Thanks LJ for that detailed explanation. I am beginning to think that the only real way to know if it is going to work for me is to order the darn bag and try her for myself!  I don't carry that much in my bag and I think that particular bag needs to be a little "stuffed" to drape and look nice. 

Sorry for hijacking this TSV thread  with all of my LoLo questions


----------



## lavenderjunkie

*Iheart:*  the ladies here are so helpful.  I'm sure when others check in and see your post they will offer their input also.   It's hard to compare handbag sizes when shapes and construction are so different.   A soft bag,  like the logo lock,  might measure very long,  but when there are things inside it puffs out and that takes away from the length.  Of course if there isn't much inside,  then it will keep much of it's flat shape.


----------



## FlorentineQuack

PcanTannedBty said:


> Here is my MacBook 15" in the Logo Lock.

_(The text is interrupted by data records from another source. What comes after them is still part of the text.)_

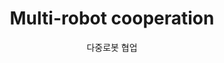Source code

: ---
layout: project
title: "Multi-robot cooperation"
subtitle: "다중로봇 협업"
keywords:
  - Multi-agent
background: 
---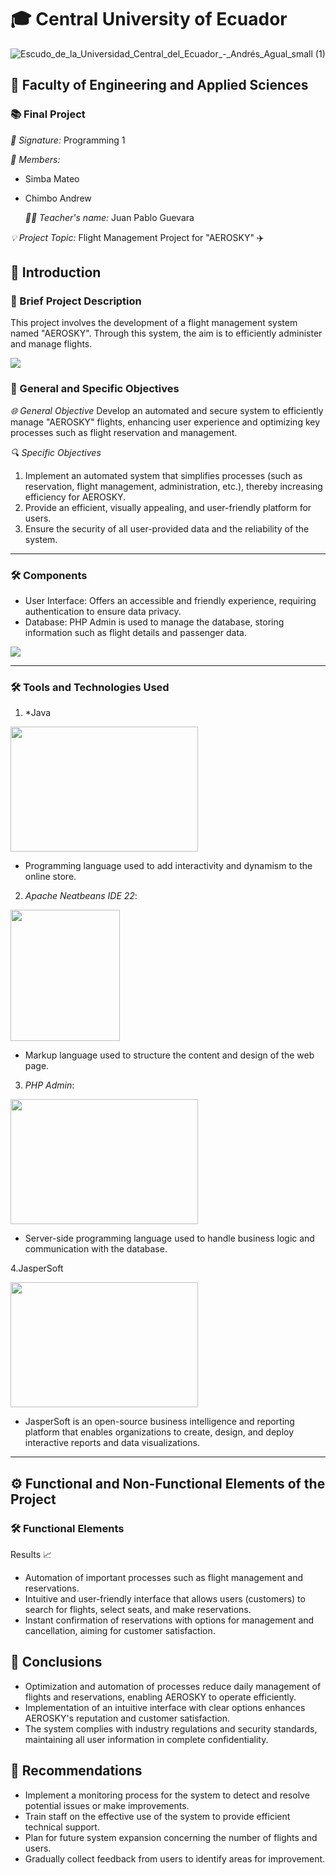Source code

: # 🎓 Central University of Ecuador
![Escudo_de_la_Universidad_Central_del_Ecuador_-_Andrés_Agual_small (1)](https://github.com/user-attachments/assets/915c8d87-616d-4337-9cc5-36c59446a157)


## 🏫 Faculty of Engineering and Applied Sciences
### 📚 Final Project

*📄 Signature:* Programming 1

*👥 Members:*
- Simba Mateo
- Chimbo Andrew

  *👨‍🏫 Teacher's name:* Juan Pablo Guevara

*💡 Project Topic:* Flight Management Project for "AEROSKY" ✈️



## 📝 Introduction

### 📜 Brief Project Description
This project involves the development of a flight management system named "AEROSKY". Through this system, the aim is to efficiently administer and manage flights.

![](https://github.com/andrewAlexander28/Phyton-1/blob/main/2.jpg)


### 🎯 General and Specific Objectives

*🌐 General Objective*
Develop an automated and secure system to efficiently manage "AEROSKY" flights, enhancing user experience and optimizing key processes such as flight reservation and management.

*🔍 Specific Objectives*
1. Implement an automated system that simplifies processes (such as reservation, flight management, administration, etc.), thereby increasing efficiency for AEROSKY.
2. Provide an efficient, visually appealing, and user-friendly platform for users.
3. Ensure the security of all user-provided data and the reliability of the system.

---

### 🛠️ Components 
- User Interface: Offers an accessible and friendly experience, requiring authentication to ensure data privacy.
- Database: PHP Admin is used to manage the database, storing information such as flight details and passenger data.
  
![](https://github.com/andrewAlexander28/Phyton-1/blob/main/4.jpg)               

---

### 🛠 Tools and Technologies Used

1. *Java 
<img src=https://github.com/andrewAlexander28/Phyton-1/blob/main/JAVA.jpg width="300" height="200">

   - Programming language used to add interactivity and dynamism to the online store.

2. *Apache Neatbeans IDE 22*:
<img src=https://github.com/andrewAlexander28/Phyton-1/blob/main/NETBEANS.png width="175" height="210">

- Markup language used to structure the content and design of the web page.

3. *PHP Admin*:
<img src=https://github.com/andrewAlexander28/Phyton-1/blob/main/PhpMyAdmin.png width="300" height="200">

 - Server-side programming language used to handle business logic and communication with the database.
   
4.JasperSoft

<img src=https://github.com/andrewAlexander28/Phyton-1/blob/main/jaspersoft.png width="300" height="200">

- JasperSoft is an open-source business intelligence and reporting platform that enables organizations to create, design, and deploy interactive reports and data visualizations.

---

## ⚙ Functional and Non-Functional Elements of the Project

### 🛠 Functional Elements

Results 📈
- Automation of important processes such as flight management and reservations.
- Intuitive and user-friendly interface that allows users (customers) to search for flights, select seats, and make reservations.
- Instant confirmation of reservations with options for management and cancellation, aiming for customer satisfaction.

## 📌 Conclusions

- Optimization and automation of processes reduce daily management of flights and reservations, enabling AEROSKY to operate efficiently.
- Implementation of an intuitive interface with clear options enhances AEROSKY's reputation and customer satisfaction.
- The system complies with industry regulations and security standards, maintaining all user information in complete confidentiality.

## 🚀 Recommendations
- Implement a monitoring process for the system to detect and resolve potential issues or make improvements.
- Train staff on the effective use of the system to provide efficient technical support.
- Plan for future system expansion concerning the number of flights and users.
- Gradually collect feedback from users to identify areas for improvement.


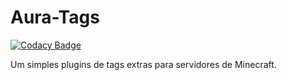 # Aura-Tags

[![Codacy Badge](https://api.codacy.com/project/badge/Grade/4df37cd661834d73a4936f2c737e6901)](https://app.codacy.com/manual/dennermelo/Aura-Tags?utm_source=github.com&utm_medium=referral&utm_content=dennermelo/Aura-Tags&utm_campaign=Badge_Grade_Dashboard)

 
Um simples plugins de tags extras para servidores de Minecraft.
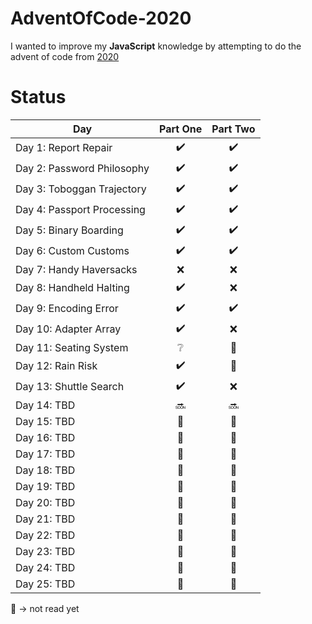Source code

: # AdventOfCode-2020

I wanted to improve my **JavaScript** knowledge by attempting to do the advent of code from [2020](https://adventofcode.com/2020)


# Status

| Day  | Part One | Part Two | 
|---|:---:|:---:|
| Day 1: Report Repair| :heavy_check_mark: | :heavy_check_mark: |
| Day 2: Password Philosophy| :heavy_check_mark: | :heavy_check_mark: |
| Day 3: Toboggan Trajectory| :heavy_check_mark: | :heavy_check_mark: |
| Day 4: Passport Processing| :heavy_check_mark: | :heavy_check_mark: |
| Day 5: Binary Boarding| :heavy_check_mark: | :heavy_check_mark: |
| Day 6: Custom Customs| :heavy_check_mark: | :heavy_check_mark: |
| Day 7: Handy Haversacks| :x: | :x: |
| Day 8: Handheld Halting| :heavy_check_mark: | :x: |
| Day 9: Encoding Error| :heavy_check_mark: | :heavy_check_mark: |
| Day 10: Adapter Array | :heavy_check_mark: | :x: |
| Day 11: Seating System| :grey_question: |:book:  |
| Day 12: Rain Risk| :heavy_check_mark: | :book: |
| Day 13: Shuttle Search| :heavy_check_mark:| :x: |
| Day 14: TBD| :soon: |  :soon:|
| Day 15: TBD|  :calendar:|  :calendar:|
| Day 16: TBD|  :calendar:|  :calendar:|
| Day 17: TBD|  :calendar:| :calendar: |
| Day 18: TBD|  :calendar:| :calendar: |
| Day 19: TBD|  :calendar:|  :calendar:|
| Day 20: TBD|  :calendar:|  :calendar:|
| Day 21: TBD|:calendar: |:calendar: |
| Day 22: TBD|:calendar: |:calendar: |
| Day 23: TBD| :calendar:| :calendar:|
| Day 24: TBD| :calendar:| :calendar:|
| Day 25: TBD| :calendar:|:calendar: |

:book: -> not read yet

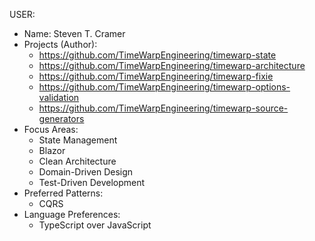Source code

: USER:
- Name: Steven T. Cramer
- Projects (Author):
  - https://github.com/TimeWarpEngineering/timewarp-state
  - https://github.com/TimeWarpEngineering/timewarp-architecture
  - https://github.com/TimeWarpEngineering/timewarp-fixie
  - https://github.com/TimeWarpEngineering/timewarp-options-validation
  - https://github.com/TimeWarpEngineering/timewarp-source-generators
- Focus Areas:
  - State Management
  - Blazor
  - Clean Architecture
  - Domain-Driven Design
  - Test-Driven Development
- Preferred Patterns:
  - CQRS
- Language Preferences:
  - TypeScript over JavaScript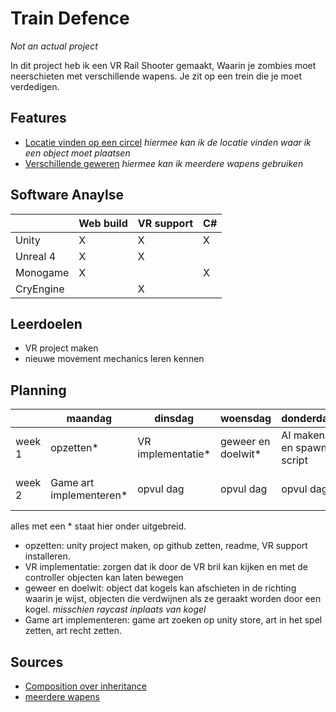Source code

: # Train Defence
*Not an actual project*

In dit project heb ik een VR Rail Shooter gemaakt, Waarin je zombies moet neerschieten met verschillende wapens.
Je zit op een trein die je moet verdedigen.

## Features

- [Locatie vinden op een circel](https://github.com/neocccro/spaceevader/blob/master/Assets/Scripts/Arc.cs)
*hiermee kan ik de locatie vinden waar ik een object moet plaatsen*
- [Verschillende geweren](https://answers.unity.com/questions/775576/c-equip-weapon-from-inventory.html)
*hiermee kan ik meerdere wapens gebruiken*

## Software Anaylse 

| | Web build | VR support | C# |
| --- | --- | --- | --- |
| Unity | X | X | X |
| Unreal 4 | X | X |  |
| Monogame | X |  | X |
| CryEngine |  | X |  |


## Leerdoelen 

- VR project maken
- nieuwe movement mechanics leren kennen

## Planning 

| | maandag | dinsdag | woensdag | donderdag | vrijdag |
| --- | --- | --- | --- | --- | --- |
|week 1 | opzetten* | VR implementatie* | geweer en doelwit* | AI maken en spawn script | level bouwen |
|week 2 | Game art implementeren* | opvul dag | opvul dag | opvul dag | controleren en inleveren |

alles met een * staat hier onder uitgebreid.

- opzetten: unity project maken, op github zetten, readme, VR support installeren.
- VR implementatie: zorgen dat ik door de VR bril kan kijken en met de controller objecten kan laten bewegen
- geweer en doelwit: object dat kogels kan afschieten in de richting waarin je wijst, objecten die verdwijnen als ze geraakt worden door een kogel. *misschien raycast inplaats van kogel*
- Game art implementeren: game art zoeken op unity store, art in het spel zetten, art recht zetten.

## Sources

- [Composition over inheritance](https://en.wikipedia.org/wiki/Composition_over_inheritance)
- [meerdere wapens](https://answers.unity.com/questions/775576/c-equip-weapon-from-inventory.html)
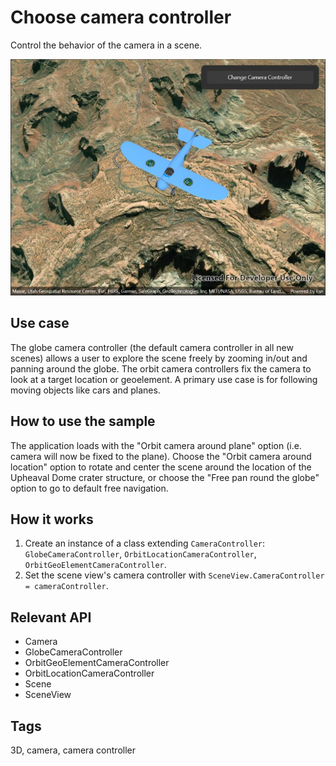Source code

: # Choose camera controller

Control the behavior of the camera in a scene.

![Image of choose camera controller](choosecameracontroller.jpg)

## Use case

The globe camera controller (the default camera controller in all new scenes) allows a user to explore the scene freely by zooming in/out and panning around the globe. The orbit camera controllers fix the camera to look at a target location or geoelement. A primary use case is for following moving objects like cars and planes.

## How to use the sample

The application loads with the "Orbit camera around plane" option (i.e. camera will now be fixed to the plane). Choose the "Orbit camera around location" option to rotate and center the scene around the location of the Upheaval Dome crater structure, or choose the "Free pan round the globe" option to go to default free navigation.

## How it works

1.  Create an instance of a class extending `CameraController`: `GlobeCameraController`, `OrbitLocationCameraController`, `OrbitGeoElementCameraController`.
2.  Set the scene view's camera controller with `SceneView.CameraController = cameraController`.

## Relevant API

*   Camera
*   GlobeCameraController
*   OrbitGeoElementCameraController
*   OrbitLocationCameraController
*   Scene
*   SceneView

## Tags

3D, camera, camera controller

It fits perfectly with about and inch left on both sides. It comes in and out easily. Anything larger may be pushing it. The extra inch on the sides are the corners. This is truly a 17" bag in my opinion without even measuring it. How my laptop fits confirms it for me. Hope this helps!
> 
> View attachment 3188333



TFS. Is this bordeaux.  Is the color deeper than crimson?  Can you compare the two pls.


----------



## PcanTannedBty

FlorentineQuack said:


> TFS. Is this bordeaux.  Is the color deeper than crimson?  Can you compare the two pls.



See off "Crimson Flo Photo Gallery" thread...


----------



## Twoboyz

Sorry, it's not a reveal....it's just me whining that I cancelled my orders. This bag grew on me a little too late. I will definitely be stalking for an as is in elephant or red!


----------



## PcanTannedBty

Twoboyz said:


> Sorry, it's not a reveal....it's just me whining that I cancelled my orders. This bag grew on me a little too late. I will definitely be stalking for an as is in elephant or red!




Lol... You're a mess! I love it because I am too! [emoji51][emoji51]


----------



## Twoboyz

PcanTannedBty said:


> Lol... You're a mess! I love it because I am too! [emoji51][emoji51]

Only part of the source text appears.